Just noticed you're using a single pass of SHA1 (salted) for password storage. Would you be opposed to a patch using a safer password storage mechanism? If not, I'll throw one your way in a couple hours.
if what you are thinking about is to use blowfish or other algorithm with a slow key scheduling step, what about if we just reiterate N times SHA1? Should be exactly as secure, like in:
SHA1(SHA1(SHA1(0|pass)|1)|2) and so forth.
This way there is no requirement for an additional library.
I would strongly recommend that rather than doing that, go with standard PBKDF2. In essence, HMAC(HMAC(HMAC(...(password)))) with a per-user salt. I generally recommend 10k+ rounds with PBKDF2 (each one is cheap). This wouldn't give you an additional dependency and is super easy to put in place -- I'll do it, if you want.

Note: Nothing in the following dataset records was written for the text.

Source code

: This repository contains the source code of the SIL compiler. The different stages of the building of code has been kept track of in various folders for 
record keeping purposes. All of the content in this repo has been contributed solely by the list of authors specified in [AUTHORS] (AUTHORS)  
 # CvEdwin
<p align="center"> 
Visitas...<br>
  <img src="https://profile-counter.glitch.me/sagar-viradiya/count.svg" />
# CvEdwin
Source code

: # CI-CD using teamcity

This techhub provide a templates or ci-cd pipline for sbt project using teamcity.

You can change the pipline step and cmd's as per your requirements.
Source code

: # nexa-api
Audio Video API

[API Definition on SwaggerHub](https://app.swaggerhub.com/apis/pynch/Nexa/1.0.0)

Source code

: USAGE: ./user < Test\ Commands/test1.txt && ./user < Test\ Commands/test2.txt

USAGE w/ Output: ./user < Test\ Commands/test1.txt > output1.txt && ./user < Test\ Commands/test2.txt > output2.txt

If you concatenate your password and a salt, then iterate a cryptographic hash like SHA256 a few thousand times, this is almost exactly PBKDF1. It's a good, respectable password hashing scheme. The main advantage that PBKDF2 offers is the ability to produce arbitrary output sizes.
(The difference between this and PBKDF1 is that PBKDF1 requires using either MD2 or SHA1 as the hash function, and hasn't been updated to reflect the availability of SHA-256 and SHA-512.)

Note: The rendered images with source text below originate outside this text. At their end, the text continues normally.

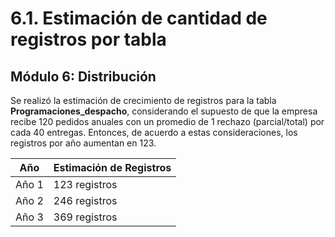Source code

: # 6.1. Estimación de cantidad de registros por tabla

## Módulo 6: Distribución
Se realizó la estimación de crecimiento de registros para la tabla **Programaciones_despacho**, considerando el supuesto de que la empresa recibe 120 pedidos anuales con un promedio de 1 rechazo (parcial/total) por cada 40 entregas. Entonces, de acuerdo a estas consideraciones, los registros por año aumentan en 123.


| Año   | Estimación de Registros |
|-------|-------------------------|
| Año 1 | 123 registros           |
| Año 2 | 246 registros           |
| Año 3 | 369 registros           |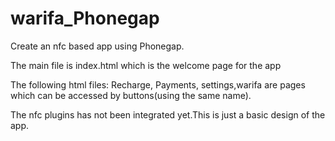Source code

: # warifa_Phonegap
Create an nfc based app using Phonegap.

The main file is index.html which is the welcome page for the app


The following html files: Recharge, Payments, settings,warifa 
are pages which can be accessed by buttons(using the same name).

The nfc plugins has not been integrated yet.This is just a basic design 
of the app.


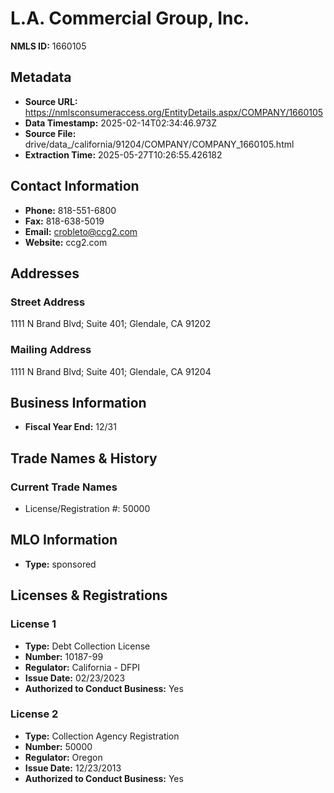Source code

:# L.A. Commercial Group, Inc.

**NMLS ID:** 1660105

## Metadata
- **Source URL:** https://nmlsconsumeraccess.org/EntityDetails.aspx/COMPANY/1660105
- **Data Timestamp:** 2025-02-14T02:34:46.973Z
- **Source File:** drive/data_/california/91204/COMPANY/COMPANY_1660105.html
- **Extraction Time:** 2025-05-27T10:26:55.426182

## Contact Information
- **Phone:** 818-551-6800
- **Fax:** 818-638-5019
- **Email:** crobleto@ccg2.com
- **Website:** ccg2.com

## Addresses
### Street Address
1111 N Brand Blvd; Suite 401; Glendale, CA 91202

### Mailing Address
1111 N Brand Blvd; Suite 401; Glendale, CA 91204

## Business Information
- **Fiscal Year End:** 12/31

## Trade Names & History
### Current Trade Names
- License/Registration #: 50000

## MLO Information
- **Type:** sponsored

## Licenses & Registrations

### License 1
- **Type:** Debt Collection License
- **Number:** 10187-99
- **Regulator:** California - DFPI
- **Issue Date:** 02/23/2023
- **Authorized to Conduct Business:** Yes

### License 2
- **Type:** Collection Agency Registration
- **Number:** 50000
- **Regulator:** Oregon
- **Issue Date:** 12/23/2013
- **Authorized to Conduct Business:** Yes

Note that PBKDF1 is exactly that, vanilla chaining of the same hash function. And AFAIK is not believed to have known attacks, with the only drawback being the fixed output size.
I guess that the xor approach used in PBKDF2 is useful since you want to compute T1, T2, T3 ..., Tc that are multiple output blocks all starting from the same input, so this gives more information to the attacker and the schema is designed to avoid showing some "state" that is possible to more easily analyze. Not sure, but the point is, I don't think PBKDF1 is unsafe either, and it is just chaining.
It's very much up for debate how much bcrypt, scrypt, and friends buy you over iterated HMACs like PBKDF2, which can be implemented in just a few lines of code. While I'd recommend the use of bcrypt or scrypt for most purposes, I personally have no qualms recommending something like PBKDF2 with a large number of iterations -- it's pretty damn sound. Iterated SHA1 isn't much worse than any of them, but there are a couple optimizations you can make while brute-forcing them, which you can't make with iterated HMACs, so I'd recommend going with that route.
I agree, but we could do worse than to have "bcrypt" be the lay developer's default answer. All that is is annoying, whereas "secret salt construction using Whirlpool as the hash" or- whatever- craziness is actually dangerous.
Your code is neat. I don't care what hash you use. I'm just saying.
If iterated SHA1 and bcrypt are (all other things equal) equally secure, but you're more likely to mess up while implementing your own iterated SHA1, then bcrypt is more secure.
With perhaps five thousand iterations of SHA256, if you really don't want to depend on bcrypt. Or just use bcrypt; it's a good library, and removes the temptation to get creative with password hashing.
"PBKDF1 is recommended only for compatibility with existing applications since the keys it produces may not be large enough for some applications." — RFC 2898, September 2000
The keys it produces are big enough for this application. PBKDF2 can produce output keys of arbitrary size, which is why PBKDF1 got deprecated, but it's not always necessary.